**The problem**
Given the records below, pull every line with the word "arcsin" into the answer.

**Records to use**
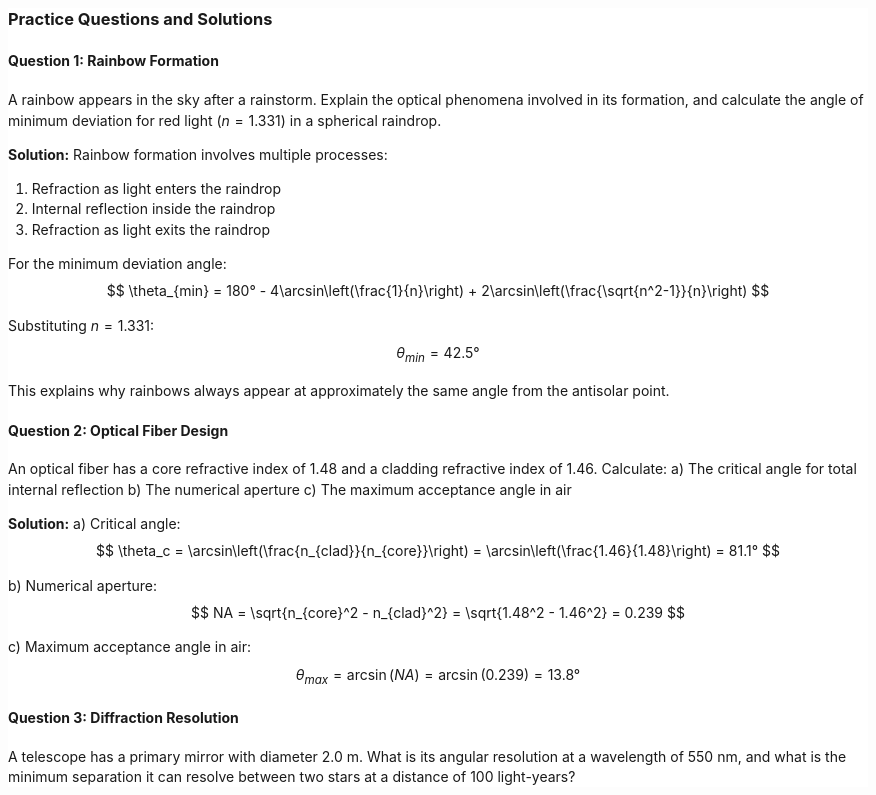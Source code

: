 ### Practice Questions and Solutions

#### Question 1: Rainbow Formation
A rainbow appears in the sky after a rainstorm. Explain the optical phenomena involved in its formation, and calculate the angle of minimum deviation for red light ($n = 1.331$) in a spherical raindrop.

**Solution:**
Rainbow formation involves multiple processes:
1. Refraction as light enters the raindrop
2. Internal reflection inside the raindrop
3. Refraction as light exits the raindrop

For the minimum deviation angle:
$$
\theta_{min} = 180° - 4\arcsin\left(\frac{1}{n}\right) + 2\arcsin\left(\frac{\sqrt{n^2-1}}{n}\right)
$$

Substituting $n = 1.331$:
$$
\theta_{min} = 42.5°
$$

This explains why rainbows always appear at approximately the same angle from the antisolar point.

#### Question 2: Optical Fiber Design
An optical fiber has a core refractive index of 1.48 and a cladding refractive index of 1.46. Calculate:
a) The critical angle for total internal reflection
b) The numerical aperture
c) The maximum acceptance angle in air

**Solution:**
a) Critical angle:
$$
\theta_c = \arcsin\left(\frac{n_{clad}}{n_{core}}\right) = \arcsin\left(\frac{1.46}{1.48}\right) = 81.1°
$$

b) Numerical aperture:
$$
NA = \sqrt{n_{core}^2 - n_{clad}^2} = \sqrt{1.48^2 - 1.46^2} = 0.239
$$

c) Maximum acceptance angle in air:
$$
\theta_{max} = \arcsin(NA) = \arcsin(0.239) = 13.8°
$$

#### Question 3: Diffraction Resolution
A telescope has a primary mirror with diameter 2.0 m. What is its angular resolution at a wavelength of 550 nm, and what is the minimum separation it can resolve between two stars at a distance of 100 light-years?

**Problem solution**
\theta_{min} = 180° - 4\arcsin\left(\frac{1}{n}\right) + 2\arcsin\left(\frac{\sqrt{n^2-1}}{n}\right)
\theta_c = \arcsin\left(\frac{n_{clad}}{n_{core}}\right) = \arcsin\left(\frac{1.46}{1.48}\right) = 81.1°
\theta_{max} = \arcsin(NA) = \arcsin(0.239) = 13.8°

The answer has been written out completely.